“If I’m going to try out for the band, I need to look as good as I can,” Alabama lead singer Randy Owen joked as he dressed for a special visit Friday (Jan 18) at St. Jude Children’s Research Hospital in Memphis.
Donning a surgical gown and gloves, Owen prepared for an upcoming audition with Daniel Schrieber, 5, a transplant patient holding auditions in his fourth-floor hospital room. “I try very hard to get into their mood and their family’s mood,” Owen explained, “just be like an added part of the room.”
Owen was at St. Jude as part of the second-largest gathering of country music industry professionals ever to visit the hospital. They were on hand to kick off a series of radiothons to benefit St. Jude. The hospital is the single largest center in the United States for the treatment of catastrophic pediatric diseases. Owen is credited with helping to start the “Country Cares for St. Jude Kids” program which has raised more than $157 million in pledges since 1989.

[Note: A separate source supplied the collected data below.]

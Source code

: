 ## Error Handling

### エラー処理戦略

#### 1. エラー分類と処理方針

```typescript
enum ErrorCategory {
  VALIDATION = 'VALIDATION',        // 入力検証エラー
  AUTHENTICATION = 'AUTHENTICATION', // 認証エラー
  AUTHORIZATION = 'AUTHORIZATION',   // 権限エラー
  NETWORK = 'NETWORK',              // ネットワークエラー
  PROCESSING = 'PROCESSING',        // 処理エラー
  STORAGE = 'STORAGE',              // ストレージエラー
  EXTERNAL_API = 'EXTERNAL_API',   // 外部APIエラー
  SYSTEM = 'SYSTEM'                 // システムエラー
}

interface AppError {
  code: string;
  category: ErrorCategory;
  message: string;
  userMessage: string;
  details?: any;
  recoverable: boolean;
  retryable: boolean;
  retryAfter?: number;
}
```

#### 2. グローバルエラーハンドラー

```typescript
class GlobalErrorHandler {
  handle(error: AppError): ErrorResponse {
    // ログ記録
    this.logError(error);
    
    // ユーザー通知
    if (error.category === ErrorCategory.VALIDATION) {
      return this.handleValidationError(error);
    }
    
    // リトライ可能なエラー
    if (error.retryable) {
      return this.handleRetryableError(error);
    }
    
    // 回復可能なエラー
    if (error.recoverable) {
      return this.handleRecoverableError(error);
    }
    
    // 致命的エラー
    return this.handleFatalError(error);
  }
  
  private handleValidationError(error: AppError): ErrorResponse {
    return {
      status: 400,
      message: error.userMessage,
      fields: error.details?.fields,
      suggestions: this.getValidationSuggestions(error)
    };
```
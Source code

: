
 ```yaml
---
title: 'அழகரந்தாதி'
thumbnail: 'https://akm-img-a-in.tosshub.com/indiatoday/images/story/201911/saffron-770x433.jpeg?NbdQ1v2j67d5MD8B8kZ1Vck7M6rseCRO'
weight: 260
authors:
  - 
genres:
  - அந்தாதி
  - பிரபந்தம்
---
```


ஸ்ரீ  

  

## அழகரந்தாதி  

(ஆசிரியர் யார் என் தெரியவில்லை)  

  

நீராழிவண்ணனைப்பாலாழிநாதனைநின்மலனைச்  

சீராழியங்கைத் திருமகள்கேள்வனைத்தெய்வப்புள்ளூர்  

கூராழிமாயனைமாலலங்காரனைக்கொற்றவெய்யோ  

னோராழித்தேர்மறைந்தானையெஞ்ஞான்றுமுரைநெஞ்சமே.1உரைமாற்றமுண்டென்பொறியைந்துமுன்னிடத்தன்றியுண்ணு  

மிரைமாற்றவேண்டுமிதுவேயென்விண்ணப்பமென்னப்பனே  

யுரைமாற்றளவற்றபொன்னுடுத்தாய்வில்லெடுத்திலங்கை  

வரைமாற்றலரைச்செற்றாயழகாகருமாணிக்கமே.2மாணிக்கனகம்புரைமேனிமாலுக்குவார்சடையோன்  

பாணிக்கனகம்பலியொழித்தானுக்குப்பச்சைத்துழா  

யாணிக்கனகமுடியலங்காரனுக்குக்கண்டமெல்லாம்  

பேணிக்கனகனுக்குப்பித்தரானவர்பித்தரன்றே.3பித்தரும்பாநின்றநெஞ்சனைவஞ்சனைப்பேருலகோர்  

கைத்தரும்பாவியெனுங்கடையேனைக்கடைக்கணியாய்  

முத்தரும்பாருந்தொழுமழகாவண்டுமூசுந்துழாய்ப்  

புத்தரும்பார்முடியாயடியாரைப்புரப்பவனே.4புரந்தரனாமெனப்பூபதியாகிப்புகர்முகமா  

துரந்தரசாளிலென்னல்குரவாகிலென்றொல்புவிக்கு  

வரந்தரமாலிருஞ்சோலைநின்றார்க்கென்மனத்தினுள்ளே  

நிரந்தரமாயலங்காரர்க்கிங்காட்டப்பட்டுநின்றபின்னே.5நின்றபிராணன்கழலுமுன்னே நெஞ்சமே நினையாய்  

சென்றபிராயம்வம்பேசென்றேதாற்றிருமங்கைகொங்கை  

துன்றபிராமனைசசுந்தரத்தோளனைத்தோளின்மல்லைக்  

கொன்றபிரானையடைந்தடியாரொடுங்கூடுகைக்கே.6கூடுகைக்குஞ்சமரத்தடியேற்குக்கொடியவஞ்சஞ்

“There’s been so many cases and wonderful situations over the years that I thank God that I find the courage to keep my emotions [in check] most of the time,” Owen recalled. “The first couple of years, I just couldn’t. It was too emotional.”
The country music veteran’s emotional fiber was tested anew during his brief stay with young Schrieber, who suffers from acute myeloid leukemia and already has had two close calls with death. Schrieber “hired” Owen at $1 per day to sing for his pretend band, Terminator.
The same playful spirit was carried throughout the day by other visiting artists including Keith Urban , Brad Paisley , Lonestar , SheDaisy , Steve Holy , and Trick Pony . They posed for pictures and signed autographs before turning the spotlight on the children by requesting their autographs.
“It’s so cool to be able to ask them, ‘I tell you what, I’ll sign my record for you if you’ll sign this book for me,’ and they love it,” Urban said.
“They get a break from the normal, probably dull, routine. They get to have a fuss made over them, which is what everybody should have,” Lonestar guitarist Michael Britt added.
In addition to touring the hospital, country artists recorded personal messages to be played during the two-day radiothons on more than 190 radio stations across the country. Celebrities encourage their fans to give to the cause.
The artists themselves admit they come away from the experience with a new outlook. “I wonder, is my single going to do this … or where’s my next show? Are we ever going to get booked again?” Holy questioned. “Those are my only problems. Hey, this puts life into perspective.”
“You tend to not get stressed out about trivial little things as much when you leave here, when you realize what they’re dealing with every day,” Urban said.
“I feel a lot of closeness with my fellow men when I leave here,” Owen added. “I just thank God that He blessed my life to be part of St. Jude.”